Transcribe the records verbatim, images excluded.

—————

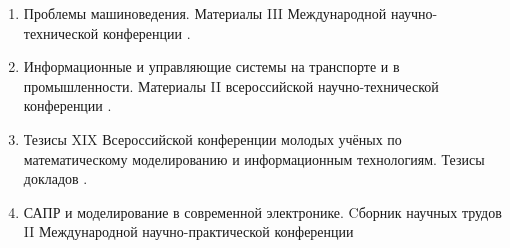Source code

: \begin{enumerate}
\item Проблемы машиноведения. Материалы III Международной научно-технической конференции \cite{cache_oriented2019}.

\item Информационные и управляющие системы на транспорте и в промышленности. Материалы II всероссийской научно-технической конференции \cite{accuracy_study2018}.

\item Тезисы XIX Всероссийской конференции молодых учёных по математическому моделированию и информационным технологиям. Тезисы докладов \cite{efficiency_mark2018}.

\item  САПР и моделирование в современной электронике. Cборник научных трудов II Международной научно-практической конференции \cite{information-measuring2018}

\end{enumerate}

—————

## Finished exercise
Source code

: \begin{enumerate}
\item Проблемы машиноведения. Материалы III Международной научно-технической конференции \cite{cache_oriented2019}.

\item Информационные и управляющие системы на транспорте и в промышленности. Материалы II всероссийской научно-технической конференции \cite{accuracy_study2018}.

\item Тезисы XIX Всероссийской конференции молодых учёных по математическому моделированию и информационным технологиям. Тезисы докладов \cite{efficiency_mark2018}.

\item  САПР и моделирование в современной электронике. Cборник научных трудов II Международной научно-практической конференции \cite{information-measuring2018}

\end{enumerate}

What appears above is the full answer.